Exact reproduction required: the lines below from the line with "#### [魔鬼在统治着我们的世界(23" to the line with "#### [魔鬼在统治着我们的世界(18", both ends included, and no others.

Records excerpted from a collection
================

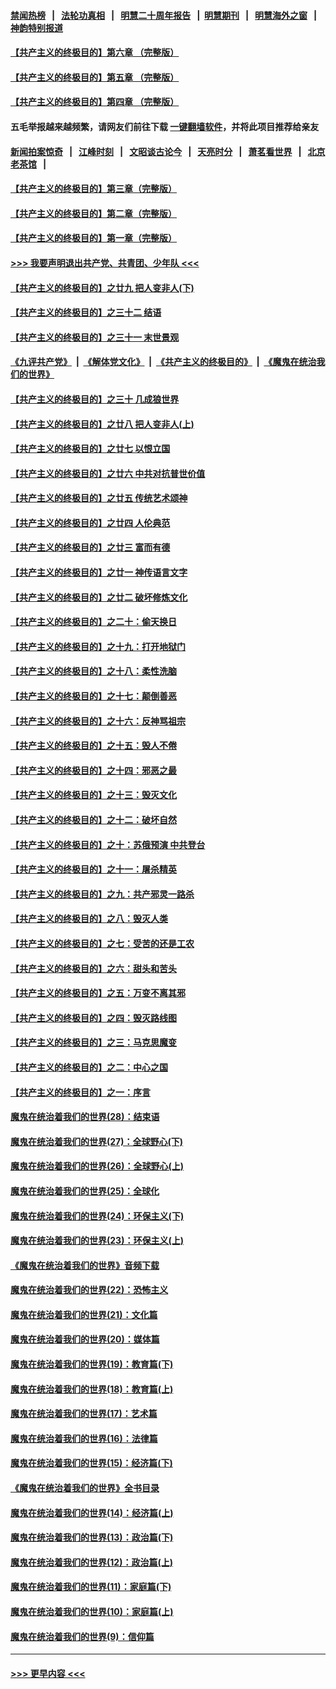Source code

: #### [禁闻热榜](热点新闻.md?=0)  &nbsp;&nbsp;|&nbsp;&nbsp; [法轮功真相](https://github.com/gfw-breaker/truth/blob/master/README.md?=0) &nbsp;&nbsp;|&nbsp;&nbsp; [明慧二十周年报告](https://github.com/gfw-breaker/mh-reports/blob/master/README.md?=0) &nbsp;&nbsp;|&nbsp;&nbsp;[明慧期刊](https://github.com/gfw-breaker/mh-qikan) &nbsp;&nbsp;|&nbsp;&nbsp; [明慧海外之窗](https://github.com/gfw-breaker/mh-news/blob/master/README.md?=0) &nbsp;&nbsp;|&nbsp;&nbsp; [神韵特别报道](https://github.com/gfw-breaker/mh-news/blob/master/shenyun.md?=0)
#### [【共产主义的终极目的】第六章 （完整版）](../pages/nsc422/n11428913.md?t=03060031) 
#### [【共产主义的终极目的】第五章 （完整版）](../pages/nsc422/n11428912.md?t=03060031) 
#### [【共产主义的终极目的】第四章 （完整版）](../pages/nsc422/n11428907.md?t=03060031) 
#### 五毛举报越来越频繁，请网友们前往下载 [一键翻墙软件](https://github.com/gfw-breaker/ssr-accounts)，并将此项目推荐给亲友
#### [新闻拍案惊奇](https://github.com/gfw-breaker/banned-news/blob/master/pages/link4.md) &nbsp;&nbsp;|&nbsp;&nbsp; [江峰时刻](https://github.com/gfw-breaker/banned-news/blob/master/pages/link4.md) &nbsp;&nbsp;|&nbsp;&nbsp; [文昭谈古论今](https://github.com/gfw-breaker/banned-news/blob/master/pages/link4.md) &nbsp;&nbsp;|&nbsp;&nbsp; [天亮时分](https://github.com/gfw-breaker/banned-news/blob/master/pages/link4.md) &nbsp;&nbsp;|&nbsp;&nbsp; [萧茗看世界](https://github.com/gfw-breaker/banned-news/blob/master/pages/link4.md) &nbsp;&nbsp;|&nbsp;&nbsp; [北京老茶馆](https://github.com/gfw-breaker/banned-news/blob/master/pages/link4.md) &nbsp;&nbsp;|&nbsp;&nbsp; 
#### [【共产主义的终极目的】第三章（完整版）](../pages/nsc422/n11428848.md?t=03060031) 
#### [【共产主义的终极目的】第二章（完整版）](../pages/nsc422/n11428831.md?t=03060031) 
#### [【共产主义的终极目的】第一章（完整版）](../pages/nsc422/n11417651.md?t=03060031) 
#### [>>> 我要声明退出共产党、共青团、少年队 <<<](https://github.com/begood0513/goodnews/blob/master/quit/letter.md) 
#### [【共产主义的终极目的】之廿九 把人变非人(下)](../pages/nsc422/n11344140.md?t=03060031) 
#### [【共产主义的终极目的】之三十二 结语](../pages/nsc422/n11360535.md?t=03060031) 
#### [【共产主义的终极目的】之三十一 末世景观](../pages/nsc422/n11351129.md?t=03060031) 
#### [《九评共产党》](https://github.com/begood0513/9ping.md/blob/master/README.md) &nbsp;|&nbsp; [《解体党文化》](../../../../jtdwh.md/blob/master/README.md)  &nbsp;|&nbsp; [《共产主义的终极目的》](../../../../gczydzjmd.md/blob/master/README.md) &nbsp;|&nbsp; [《魔鬼在统治我们的世界》](../../../../mgztzwmdsj.md/blob/master/README.md) 
#### [【共产主义的终极目的】之三十 几成狼世界](../pages/nsc422/n11348280.md?t=03060031) 
#### [【共产主义的终极目的】之廿八 把人变非人(上)](../pages/nsc422/n11340492.md?t=03060031) 
#### [【共产主义的终极目的】之廿七 以恨立国](../pages/nsc422/n11336944.md?t=03060031) 
#### [【共产主义的终极目的】之廿六 中共对抗普世价值](../pages/nsc422/n11324785.md?t=03060031) 
#### [【共产主义的终极目的】之廿五 传统艺术颂神](../pages/nsc422/n11296396.md?t=03060031) 
#### [【共产主义的终极目的】之廿四 人伦典范](../pages/nsc422/n11296397.md?t=03060031) 
#### [【共产主义的终极目的】之廿三 富而有德](../pages/nsc422/n11283598.md?t=03060031) 
#### [【共产主义的终极目的】之廿一 神传语言文字](../pages/nsc422/n11263265.md?t=03060031) 
#### [【共产主义的终极目的】之廿二 破坏修炼文化](../pages/nsc422/n11245728.md?t=03060031) 
#### [【共产主义的终极目的】之二十：偷天换日](../pages/nsc422/n11238846.md?t=03060031) 
#### [【共产主义的终极目的】之十九：打开地狱门](../pages/nsc422/n11206376.md?t=03060031) 
#### [【共产主义的终极目的】之十八：柔性洗脑](../pages/nsc422/n11199994.md?t=03060031) 
#### [【共产主义的终极目的】之十七：颠倒善恶](../pages/nsc422/n11179782.md?t=03060031) 
#### [【共产主义的终极目的】之十六：反神骂祖宗](../pages/nsc422/n11166798.md?t=03060031) 
#### [【共产主义的终极目的】之十五：毁人不倦](../pages/nsc422/n11166792.md?t=03060031) 
#### [【共产主义的终极目的】之十四：邪恶之最](../pages/nsc422/n11150249.md?t=03060031) 
#### [【共产主义的终极目的】之十三：毁灭文化](../pages/nsc422/n11135227.md?t=03060031) 
#### [【共产主义的终极目的】之十二：破坏自然](../pages/nsc422/n11135214.md?t=03060031) 
#### [【共产主义的终极目的】之十：苏俄预演 中共登台](../pages/nsc422/n11118424.md?t=03060031) 
#### [【共产主义的终极目的】之十一：屠杀精英](../pages/nsc422/n11118442.md?t=03060031) 
#### [【共产主义的终极目的】之九：共产邪灵一路杀](../pages/nsc422/n11114139.md?t=03060031) 
#### [【共产主义的终极目的】之八：毁灭人类](../pages/nsc422/n11108503.md?t=03060031) 
#### [【共产主义的终极目的】之七：受苦的还是工农](../pages/nsc422/n11101809.md?t=03060031) 
#### [【共产主义的终极目的】之六：甜头和苦头](../pages/nsc422/n11096971.md?t=03060031) 
#### [【共产主义的终极目的】之五：万变不离其邪](../pages/nsc422/n11091285.md?t=03060031) 
#### [【共产主义的终极目的】之四：毁灭路线图](../pages/nsc422/n11086284.md?t=03060031) 
#### [【共产主义的终极目的】之三：马克思魔变](../pages/nsc422/n11061941.md?t=03060031) 
#### [【共产主义的终极目的】之二：中心之国](../pages/nsc422/n11047728.md?t=03060031) 
#### [【共产主义的终极目的】之一：序言](../pages/nsc422/n11086077.md?t=03060031) 
#### [魔鬼在统治着我们的世界(28)：结束语](../pages/nsc422/n10936246.md?t=03060031) 
#### [魔鬼在统治着我们的世界(27)：全球野心(下)](../pages/nsc422/n10928319.md?t=03060031) 
#### [魔鬼在统治着我们的世界(26)：全球野心(上)](../pages/nsc422/n10900318.md?t=03060031) 
#### [魔鬼在统治着我们的世界(25)：全球化](../pages/nsc422/n10788205.md?t=03060031) 
#### [魔鬼在统治着我们的世界(24)：环保主义(下)](../pages/nsc422/n10695307.md?t=03060031) 
#### [魔鬼在统治着我们的世界(23)：环保主义(上)](../pages/nsc422/n10688613.md?t=03060031) 
#### [《魔鬼在统治着我们的世界》音频下载](../pages/nsc422/n10635553.md?t=03060031) 
#### [魔鬼在统治着我们的世界(22)：恐怖主义](../pages/nsc422/n10614727.md?t=03060031) 
#### [魔鬼在统治着我们的世界(21)：文化篇](../pages/nsc422/n10597706.md?t=03060031) 
#### [魔鬼在统治着我们的世界(20)：媒体篇](../pages/nsc422/n10586579.md?t=03060031) 
#### [魔鬼在统治着我们的世界(19)：教育篇(下)](../pages/nsc422/n10564808.md?t=03060031) 
#### [魔鬼在统治着我们的世界(18)：教育篇(上)](../pages/nsc422/n10526970.md?t=03060031) 
#### [魔鬼在统治着我们的世界(17)：艺术篇](../pages/nsc422/n10499093.md?t=03060031) 
#### [魔鬼在统治着我们的世界(16)：法律篇](../pages/nsc422/n10485969.md?t=03060031) 
#### [魔鬼在统治着我们的世界(15)：经济篇(下)](../pages/nsc422/n10469975.md?t=03060031) 
#### [《魔鬼在统治着我们的世界》全书目录](../pages/nsc422/n10464261.md?t=03060031) 
#### [魔鬼在统治着我们的世界(14)：经济篇(上)](../pages/nsc422/n10457370.md?t=03060031) 
#### [魔鬼在统治着我们的世界(13)：政治篇(下)](../pages/nsc422/n10448270.md?t=03060031) 
#### [魔鬼在统治着我们的世界(12)：政治篇(上)](../pages/nsc422/n10444576.md?t=03060031) 
#### [魔鬼在统治着我们的世界(11)：家庭篇(下)](../pages/nsc422/n10440961.md?t=03060031) 
#### [魔鬼在统治着我们的世界(10)：家庭篇(上)](../pages/nsc422/n10435448.md?t=03060031) 
#### [魔鬼在统治着我们的世界(9)：信仰篇](../pages/nsc422/n10432159.md?t=03060031) 

----
#### [ >>> 更早内容 <<< ](../indexes/nsc422-earlier.md)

================

Answer to the problem -
#### [魔鬼在统治着我们的世界(23)：环保主义(上)](../pages/nsc422/n10688613.md?t=03060031) 
#### [《魔鬼在统治着我们的世界》音频下载](../pages/nsc422/n10635553.md?t=03060031) 
#### [魔鬼在统治着我们的世界(22)：恐怖主义](../pages/nsc422/n10614727.md?t=03060031) 
#### [魔鬼在统治着我们的世界(21)：文化篇](../pages/nsc422/n10597706.md?t=03060031) 
#### [魔鬼在统治着我们的世界(20)：媒体篇](../pages/nsc422/n10586579.md?t=03060031) 
#### [魔鬼在统治着我们的世界(19)：教育篇(下)](../pages/nsc422/n10564808.md?t=03060031) 
#### [魔鬼在统治着我们的世界(18)：教育篇(上)](../pages/nsc422/n10526970.md?t=03060031) 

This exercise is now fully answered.